[Rendered images with source text]
-----

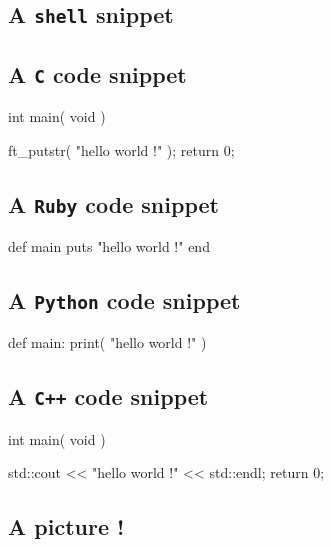 \documentclass{42-en}
\begin{document}
        \subsection{A \texttt{shell} snippet}


        \subsection{A \texttt{C} code snippet}

           \begin{42ccode}
int main( void ) {

    ft_putstr( "hello world !" );
    return 0;
}
\end{42ccode}

        \subsection{A \texttt{Ruby} code snippet}

           \begin{42rbcode}
def main
    puts "hello world !"
end
\end{42rbcode}

        \subsection{A \texttt{Python} code snippet}

           \begin{42pycode}
def main:
    print( "hello world !" )
\end{42pycode}

        \subsection{A \texttt{C++} code snippet}

            \begin{42cppcode}
int main( void ) {

    std::cout << "hello world !" << std::endl;
    return 0;
}
\end{42cppcode}


        \subsection{A picture !}
\end{document}
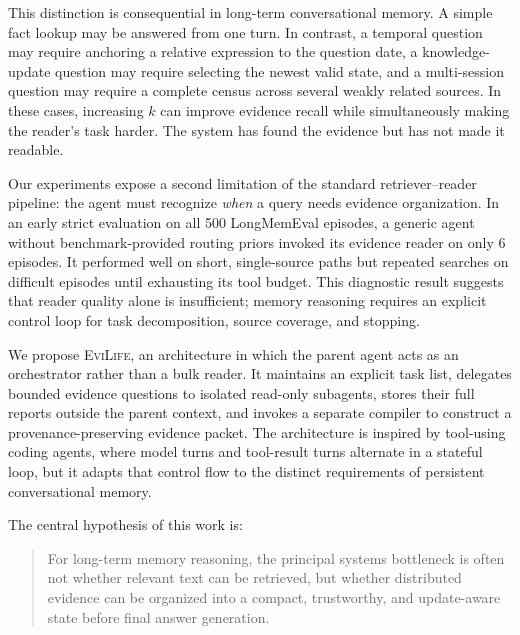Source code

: \documentclass{article}
\newcommand{\method}{\textsc{EviLife}}
\begin{document}
This distinction is consequential in long-term conversational memory. A simple
fact lookup may be answered from one turn. In contrast, a temporal question may
require anchoring a relative expression to the question date, a knowledge-update
question may require selecting the newest valid state, and a multi-session
question may require a complete census across several weakly related sources.
In these cases, increasing $k$ can improve evidence recall while simultaneously
making the reader's task harder. The system has found the evidence but has not
made it readable.

Our experiments expose a second limitation of the standard retriever--reader
pipeline: the agent must recognize \emph{when} a query needs evidence
organization. In an early strict evaluation on all 500 LongMemEval episodes, a
generic agent without benchmark-provided routing priors invoked its evidence
reader on only 6 episodes. It performed well on short, single-source paths but
repeated searches on difficult episodes until exhausting its tool budget. This
diagnostic result suggests that reader quality alone is insufficient; memory
reasoning requires an explicit control loop for task decomposition, source
coverage, and stopping.

We propose \method, an architecture in which the parent agent acts as an
orchestrator rather than a bulk reader. It maintains an explicit task list,
delegates bounded evidence questions to isolated read-only subagents, stores
their full reports outside the parent context, and invokes a separate compiler
to construct a provenance-preserving evidence packet. The architecture is
inspired by tool-using coding agents, where model turns and tool-result turns
alternate in a stateful loop, but it adapts that control flow to the distinct
requirements of persistent conversational memory.

The central hypothesis of this work is:

\begin{quote}
For long-term memory reasoning, the principal systems bottleneck is often not
whether relevant text can be retrieved, but whether distributed evidence can be
organized into a compact, trustworthy, and update-aware state before final
answer generation.
\end{quote}
\end{document}
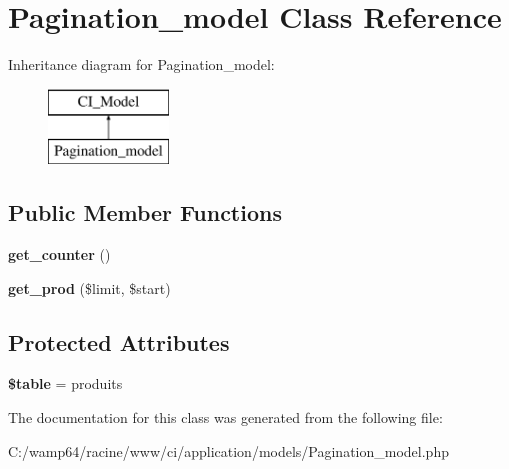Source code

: \hypertarget{class_pagination__model}{}\section{Pagination\+\_\+model Class Reference}
\label{class_pagination__model}
Inheritance diagram for Pagination\+\_\+model\+:\begin{figure}[H]
\begin{center}
\leavevmode
\includegraphics[height=2.000000cm]{class_pagination__model}
\end{center}
\end{figure}
\subsection*{Public Member Functions}
\begin{DoxyCompactItemize}
\item 
\mbox{\label{class_pagination__model_a3ff403fa40515d0b5ac5124738fc3c79}} 
{\bfseries get\+\_\+counter} ()
\item 
\mbox{\label{class_pagination__model_a5900b37d1e9fd30ccea13a2382362d5a}} 
{\bfseries get\+\_\+prod} (\$limit, \$start)
\end{DoxyCompactItemize}
\subsection*{Protected Attributes}
\begin{DoxyCompactItemize}
\item 
\mbox{\label{class_pagination__model_a7c1de66e58d40fdfd37b71323a6fce74}} 
{\bfseries \$table} = \textquotesingle{}produits\textquotesingle{}
\end{DoxyCompactItemize}


The documentation for this class was generated from the following file\+:\begin{DoxyCompactItemize}
\item 
C\+:/wamp64/racine/www/ci/application/models/Pagination\+\_\+model.\+php\end{DoxyCompactItemize}
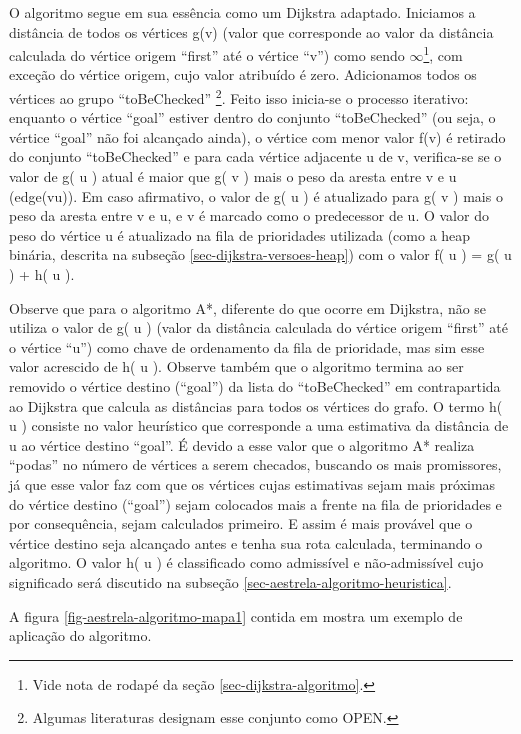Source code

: O algoritmo segue em sua essência como um Dijkstra adaptado. Iniciamos a distância de todos os vértices g(v) (valor que corresponde ao valor da distância calculada do vértice origem ``first'' até o vértice ``v'') como sendo $\infty$\footnote{Vide nota de rodapé da seção \ref{sec-dijkstra-algoritmo}.}, com exceção do vértice origem, cujo valor atribuído é zero. Adicionamos todos os vértices ao grupo ``toBeChecked'' \footnote{Algumas literaturas designam esse conjunto como OPEN.}. Feito isso inicia-se o processo iterativo: enquanto o vértice ``goal'' estiver dentro do conjunto ``toBeChecked'' (ou seja, o vértice ``goal'' não foi alcançado ainda), o vértice com menor valor f(v) é retirado do conjunto ``toBeChecked'' e para cada vértice adjacente u de v, verifica-se se o valor de g( u ) atual é maior que g( v ) mais o peso da aresta entre v e u (edge(vu)). Em caso afirmativo, o valor de g( u ) é atualizado para g( v ) mais o peso da aresta entre v e u, e v é marcado como o predecessor de u. O valor do peso do vértice u é atualizado na fila de prioridades utilizada (como a heap binária, descrita na subseção \ref{sec-dijkstra-versoes-heap}) com o valor f( u ) = g( u ) + h( u ).

Observe que para o algoritmo A*, diferente do que ocorre em Dijkstra, não se utiliza o valor de g( u ) (valor da distância calculada do vértice origem ``first'' até o vértice ``u'') como chave de ordenamento da fila de prioridade, mas sim esse valor acrescido de h( u ). Observe também que o algoritmo termina ao ser removido o vértice destino (``goal'') da lista do ``toBeChecked'' em contrapartida ao Dijkstra que calcula as distâncias para todos os vértices do grafo. O termo h( u ) consiste no valor heurístico que corresponde a uma estimativa da distância de u ao vértice destino ``goal''. É devido a esse valor que o algoritmo A* realiza ``podas'' no número de vértices a serem checados, buscando os mais promissores, já que esse valor faz com que os vértices cujas estimativas sejam mais próximas do vértice destino (``goal'') sejam colocados mais a frente na fila de prioridades e por consequência, sejam calculados primeiro. E assim é mais provável que o vértice destino seja alcançado antes e tenha sua rota calculada, terminando o algoritmo. O valor h( u ) é classificado como admissível e não-admissível cujo significado será discutido na subseção \ref{sec-aestrela-algoritmo-heuristica}.

A figura \ref{fig-aestrela-algoritmo-mapa1} contida em  mostra um exemplo de aplicação do algoritmo.

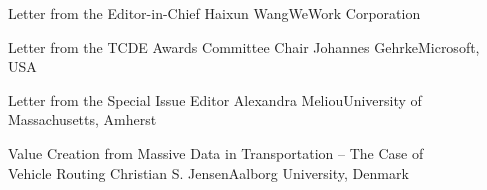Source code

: \documentclass[11pt]{article}
\begin{document}


\begin{bulletin}


%
%

\begin{lettersection}


\begin{letter}{Letter from the Editor-in-Chief}
{Haixun Wang}{WeWork Corporation}

\end{letter}
%
\newpage
%

\begin{letter}{Letter from the TCDE Awards Committee Chair}
{Johannes Gehrke}{Microsoft, USA}

\end{letter}

\newpage

\begin{letter}{Letter from the Special Issue Editor}
{Alexandra Meliou}{University of Massachusetts, Amherst}

\end{letter}

\end{lettersection}




\begin{opinionsection}
\begin{opinion}{Value Creation from Massive Data in Transportation -- The Case of\\ Vehicle Routing}
{Christian S. Jensen}{Aalborg University, Denmark}

\end{opinion}
\end{opinionsection}





\end{bulletin}
\end{document}
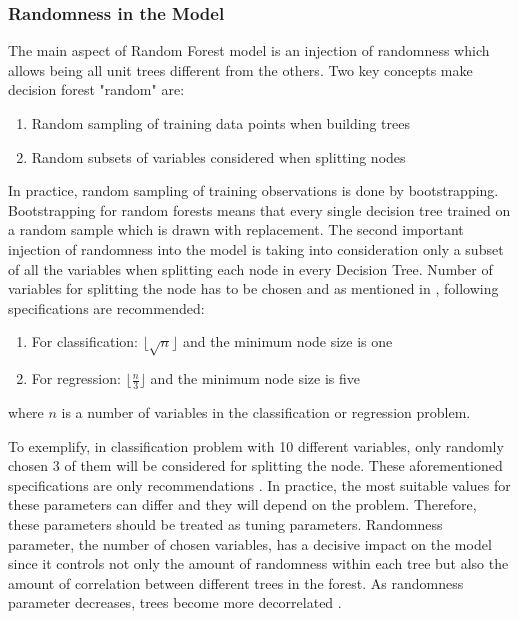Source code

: \subsubsection{Randomness in the Model}
The main aspect of Random Forest model is an injection of randomness which allows being all unit trees different from the others. Two key concepts make decision forest "random" are:
\begin{enumerate}
	\item Random sampling of training data points when building trees
	\item Random subsets of variables considered when splitting nodes
\end{enumerate}

In practice, random sampling of training observations is done by bootstrapping. 
Bootstrapping for random forests means that every single decision tree trained on a random sample which is drawn with replacement. 
The second important injection of randomness into the model is taking into consideration only a subset of all the variables 
when splitting each node in every Decision Tree. 
Number of variables for splitting the node has to be chosen and 
as mentioned in \cite{friedman2001elements}, following specifications are recommended:
\begin{enumerate}
	\item For classification:  $\lfloor{\sqrt{n}} \rfloor$ and the minimum node size is one
	\item For regression: $\lfloor \frac{n}{3} \rfloor$ and the minimum node size is five
\end{enumerate}
where $n$ is a number of variables in the classification or regression problem. 

To exemplify, in classification problem with 10 different variables, only randomly chosen 3
of them will be considered for splitting the node. 
These aforementioned specifications are
only recommendations \cite{friedman2001elements}\cite{breiman2001random}. In practice, 
the most suitable values for these parameters
can differ and they will depend on the problem. Therefore, these parameters should be
treated as tuning parameters. Randomness parameter, the number of chosen variables,
has a decisive impact on the model since it controls not only the amount of randomness
within each tree but also the amount of correlation between different trees in the forest.
As randomness parameter decreases, trees become more decorrelated  \cite{criminisi2012decision}.


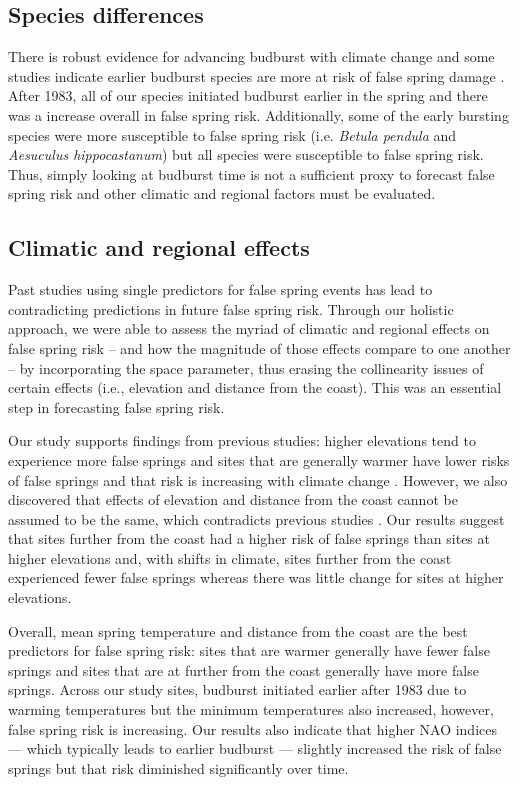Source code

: \documentclass{article}\usepackage[]{graphicx}\usepackage[]{color}
\begin{document}
\subsection*{Species differences}
There is robust evidence for advancing budburst with climate change \citep{Cleland2007, Wolkovich2012, IPCC2014} and some studies indicate earlier budburst species are more at risk of false spring damage \citep{Ma2018}. After 1983, all of our species initiated budburst earlier in the spring and there was a increase overall in false spring risk. Additionally, some of the early bursting species were more susceptible to false spring risk (i.e. \textit{Betula pendula} and \textit{Aesuculus hippocastanum}) but all species were susceptible to false spring risk. Thus, simply looking at budburst time is not a sufficient proxy to forecast false spring risk and other climatic and regional factors must be evaluated.
  
\subsection*{Climatic and regional effects}
Past studies using single predictors for false spring events has lead to contradicting predictions in future false spring risk. Through our holistic approach, we were able to assess the myriad of climatic and regional effects on false spring risk -- and how the magnitude of those effects compare to one another -- by incorporating the space parameter, thus erasing the collinearity issues of certain effects (i.e., elevation and distance from the coast). This was an essential step in forecasting false spring risk. 

Our study supports findings from previous studies: higher elevations tend to experience more false springs \citep{Vitra2017} and sites that are generally warmer have lower risks of false springs \citep{Wypych2016} and that risk is increasing with climate change \citep{Liu2018}. However, we also discovered that effects of elevation and distance from the coast cannot be assumed to be the same, which contradicts previous studies \citep{Ma2018}. Our results suggest that sites further from the coast had a higher risk of false springs than sites at higher elevations and, with shifts in climate, sites further from the coast experienced fewer false springs whereas there was little change for sites at higher elevations. 
  
Overall, mean spring temperature and distance from the coast are the best predictors for false spring risk: sites that are warmer generally have fewer false springs and sites that are at further from the coast generally have more false springs. Across our study sites, budburst initiated earlier after 1983 due to warming temperatures but the minimum temperatures also increased, however, false spring risk is increasing. Our results also indicate that higher NAO indices --- which typically leads to earlier budburst --- slightly increased the risk of false springs but that risk diminished significantly over time.
\end{document}
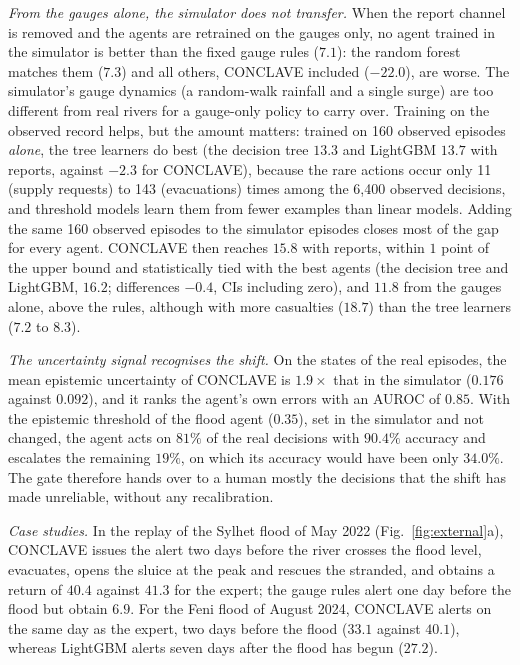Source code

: \documentclass[journal]{IEEEtran}
\begin{document}
\textit{From the gauges alone, the simulator does not transfer.} When the
report channel is removed and the agents are retrained on the gauges only, no
agent trained in the simulator is better than the fixed gauge rules ($7.1$):
the random forest matches them ($7.3$) and all others, CONCLAVE included
($-22.0$), are worse. The simulator's gauge dynamics (a random-walk rainfall
and a single surge) are too different from real rivers for a gauge-only policy
to carry over. Training on the observed record helps, but the amount matters:
trained on 160 observed episodes \emph{alone}, the tree learners do best (the
decision tree $13.3$ and LightGBM $13.7$ with reports, against $-2.3$ for
CONCLAVE), because the rare actions occur only 11 (supply requests) to 143
(evacuations) times among the 6{,}400 observed decisions, and threshold models
learn them from fewer examples than linear models. Adding the same 160 observed episodes to the
simulator episodes closes most of the gap for every agent. CONCLAVE then reaches
$15.8$ with reports, within $1$ point of the upper bound and statistically tied
with the best agents (the decision tree and LightGBM, $16.2$; differences
$-0.4$, CIs including zero), and $11.8$ from the gauges alone, above the rules, although with more
casualties ($18.7$) than the tree learners ($7.2$ to $8.3$).

\textit{The uncertainty signal recognises the shift.} On the states of the
real episodes, the mean epistemic uncertainty of CONCLAVE is $1.9\times$ that
in the simulator ($0.176$ against $0.092$), and it ranks the agent's own errors
with an AUROC of $0.85$. With the epistemic threshold of the flood agent
($0.35$), set in the simulator and not changed, the agent acts on $81\%$ of the real decisions with $90.4\%$ accuracy and
escalates the remaining $19\%$, on which its accuracy would have been only
$34.0\%$. The gate therefore hands over to a human mostly the decisions that
the shift has made unreliable, without any recalibration.

\textit{Case studies.} In the replay of the Sylhet flood of May 2022
(Fig.~\ref{fig:external}a), CONCLAVE issues the alert two days before the river
crosses the flood level, evacuates, opens the sluice at the peak and rescues
the stranded, and obtains a return of $40.4$ against $41.3$ for the expert; the
gauge rules alert one day before the flood but obtain $6.9$. For the Feni flood
of August 2024, CONCLAVE alerts on the same day as the expert, two days before
the flood ($33.1$ against $40.1$), whereas LightGBM alerts seven days after the
flood has begun ($27.2$).
\end{document}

-----

**Problem description**
Above are some records. Reproduce the lines from the one with "To exemplify, in" down to the one with "Past studies using", keeping both, and leave every picture out.

**Solution to this task**
To exemplify, in classification problem with 10 different variables, only randomly chosen 3
of them will be considered for splitting the node. 
These aforementioned specifications are
only recommendations \cite{friedman2001elements}\cite{breiman2001random}. In practice, 
the most suitable values for these parameters
can differ and they will depend on the problem. Therefore, these parameters should be
treated as tuning parameters. Randomness parameter, the number of chosen variables,
has a decisive impact on the model since it controls not only the amount of randomness
within each tree but also the amount of correlation between different trees in the forest.
As randomness parameter decreases, trees become more decorrelated  \cite{criminisi2012decision}.


Source code

: \documentclass{article}\usepackage[]{graphicx}\usepackage[]{color}
\begin{document}
\subsection*{Species differences}
There is robust evidence for advancing budburst with climate change \citep{Cleland2007, Wolkovich2012, IPCC2014} and some studies indicate earlier budburst species are more at risk of false spring damage \citep{Ma2018}. After 1983, all of our species initiated budburst earlier in the spring and there was a increase overall in false spring risk. Additionally, some of the early bursting species were more susceptible to false spring risk (i.e. \textit{Betula pendula} and \textit{Aesuculus hippocastanum}) but all species were susceptible to false spring risk. Thus, simply looking at budburst time is not a sufficient proxy to forecast false spring risk and other climatic and regional factors must be evaluated.
  
\subsection*{Climatic and regional effects}
Past studies using single predictors for false spring events has lead to contradicting predictions in future false spring risk. Through our holistic approach, we were able to assess the myriad of climatic and regional effects on false spring risk -- and how the magnitude of those effects compare to one another -- by incorporating the space parameter, thus erasing the collinearity issues of certain effects (i.e., elevation and distance from the coast). This was an essential step in forecasting false spring risk. 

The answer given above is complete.